Alice M. Agogino (PI) with Co-PI Euiyoung Kim have recently won a new grant from the Center for Long-Term Cybersecurity to study interactions between co-robots and their users, with the purpose of identifying how sensitive personal information is generated and shared between humans and the Internet of Things (IoT)-connected co-robots. The title of the grant is: Human-Centric Research on Mobile Sensing and Co-Robotics: Developing Cybersecurity Awareness and Curricular Materials
The goal of this research proposal is to gain knowledge about the types of sensitive data and types of risks arising from consumer usage of mobile sensing and co-robots in domestic settings. The main motivation is to shed light on users’ awareness of data and security risks associated with home sensing and co-robotic applications that are increasingly being used in the market today and expected to grow in the future. Our seed grant (Agogino, Alice M., “Human-centered Design Study on Cybersecurity of Soft Co-Robotic Systems”, 2016) has exposed careless user behavior when it comes to cybersecurity in younger populations (e.g., college students, young professionals, and parents with children). The danger is more critical in home settings with vulnerable populations as the data collected might be even more sensitive, personal and subject to manipulation. Although all home-users can be considered as a vulnerable population in this context, we will focus specifically on older, less technically savvy users and parents with children. Since the weakest link when it comes to cybersecurity is often the user, a human-centered design approach will be applied, while building on existing knowledge on online phishing, malware and distributed denial-of-service (DDoS) attacks. Our research methods will include interviews, observations and real-life experiments in homes and public settings that involve the vulnerable populations of study. We want to explore any information that is unconsciously transferred from daily life to mobile sensing devices or co-robots, without cautions. With this approach we will gain knowledge on awareness and risk in human-home-robot interaction. This will be the backbone of guidelines and educational material to two populations: (1) targeted vulnerable users and (2) future product designers. By focusing on both the user and future designers, we believe our approach will secure long-term effects.

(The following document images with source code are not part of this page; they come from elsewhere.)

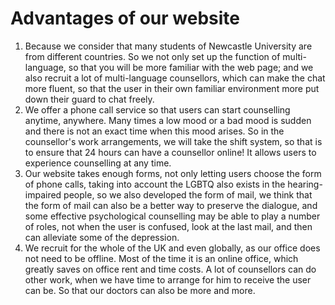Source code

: # Advantages of our website
 1. Because we consider that many students of Newcastle University are from different countries. So we not only set up the function of multi-language, so that you will be more familiar with the web page; and we also recruit a lot of multi-language counsellors, which can make the chat more fluent, so that the user in their own familiar environment more put down their guard to chat freely.
 2. We offer a phone call service so that users can start counselling anytime, anywhere. Many times a low mood or a bad mood is sudden and there is not an exact time when this mood arises. So in the counsellor's work arrangements, we will take the shift system, so that is to ensure that 24 hours can have a counsellor online! It allows users to experience counselling at any time.
 3. Our website takes enough forms, not only letting users choose the form of phone calls, taking into account the LGBTQ also exists in the hearing-impaired people, so we also developed the form of mail, we think that the form of mail can also be a better way to preserve the dialogue, and some effective psychological counselling may be able to play a number of roles, not when the user is confused, look at the last mail, and then can alleviate some of the depression.
 4. We recruit for the whole of the UK and even globally, as our office does not need to be offline. Most of the time it is an online office, which greatly saves on office rent and time costs. A lot of counsellors can do other work, when we have time to arrange for him to receive the user can be. So that our doctors can also be more and more.

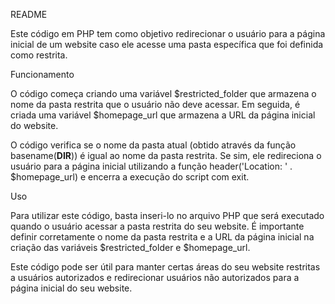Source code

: README

Este código em PHP tem como objetivo redirecionar o usuário para a página inicial de um website caso ele acesse uma pasta específica que foi definida como restrita.


Funcionamento

O código começa criando uma variável $restricted_folder que armazena o nome da pasta restrita que o usuário não deve acessar. Em seguida, é criada uma variável $homepage_url que armazena a URL da página inicial do website.

O código verifica se o nome da pasta atual (obtido através da função basename(__DIR__)) é igual ao nome da pasta restrita. Se sim, ele redireciona o usuário para a página inicial utilizando a função header('Location: ' . $homepage_url) e encerra a execução do script com exit.


Uso

Para utilizar este código, basta inseri-lo no arquivo PHP que será executado quando o usuário acessar a pasta restrita do seu website. É importante definir corretamente o nome da pasta restrita e a URL da página inicial na criação das variáveis $restricted_folder e $homepage_url.

Este código pode ser útil para manter certas áreas do seu website restritas a usuários autorizados e redirecionar usuários não autorizados para a página inicial do seu website.
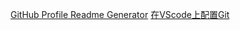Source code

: [GitHub Profile Readme Generator](https://arturssmirnovs.github.io/github-profile-readme-generator/)
[在VScode上配置Git](https://zhuanlan.zhihu.com/p/31417255)
[]()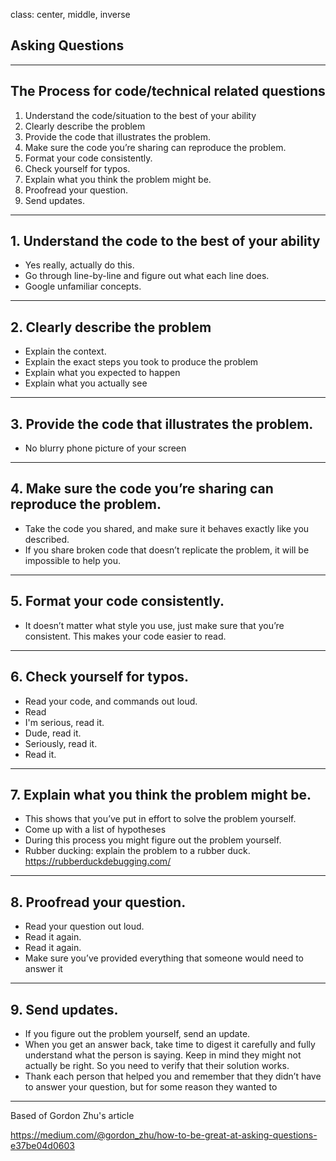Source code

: class: center, middle, inverse

## Asking Questions
---

## The Process for code/technical related questions

1. Understand the code/situation to the best of your ability
2. Clearly describe the problem
3. Provide the code that illustrates the problem.
4. Make sure the code you’re sharing can reproduce the problem.
5. Format your code consistently.
6. Check yourself for typos.
7. Explain what you think the problem might be.
8. Proofread your question.
9. Send updates.

---

## 1. Understand the code to the best of your ability

- Yes really, actually do this.
- Go through line-by-line and figure out what each line does.
- Google unfamiliar concepts.

---

## 2. Clearly describe the problem

- Explain the context.
- Explain the exact steps you took to produce the problem
- Explain what you expected to happen
- Explain what you actually see

---

## 3. Provide the code that illustrates the problem.

- No blurry phone picture of your screen

---

## 4. Make sure the code you’re sharing can reproduce the problem.

- Take the code you shared, and make sure it behaves exactly like you described.
- If you share broken code that doesn’t replicate the problem, it will be impossible to help you.

---

## 5. Format your code consistently.

- It doesn’t matter what style you use, just make sure that you’re consistent. This makes your code easier to read.

---

## 6. Check yourself for typos.

- Read your code, and commands out loud.
- Read
- I'm serious, read it.
- Dude, read it.
- Seriously, read it.
- Read it.

---

## 7. Explain what you think the problem might be.

- This shows that you’ve put in effort to solve the problem yourself.
- Come up with a list of hypotheses
- During this process you might figure out the problem yourself.
- Rubber ducking: explain the problem to a rubber duck.
  https://rubberduckdebugging.com/
--- 

## 8. Proofread your question.

- Read your question out loud.
- Read it again.
- Read it again.
- Make sure you’ve provided everything that someone would need to answer it

---

## 9. Send updates.

- If you figure out the problem yourself, send an update.
- When you get an answer back, take time to digest it carefully and fully understand what the person is saying. Keep in mind they might not actually be right. So you need to verify that their solution works.
- Thank each person that helped you and remember that they didn’t have to answer your question, but for some reason they wanted to


---

Based of Gordon Zhu's article

https://medium.com/@gordon_zhu/how-to-be-great-at-asking-questions-e37be04d0603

The results of our research are expected to be peer-reviewed publications, articles, presentations and tested curricular materials. We also propose to develop an interactive demonstration that makes digital risks tangible while conducting studies about user vulnerability to cybersecurity that could be replicated in a wide range of settings Lastly, we will develop a cybersecurity checklist of product design guidelines to help next generation designers and engineers in mobile sensing and co-robotics to establish an improved level of data security and protection.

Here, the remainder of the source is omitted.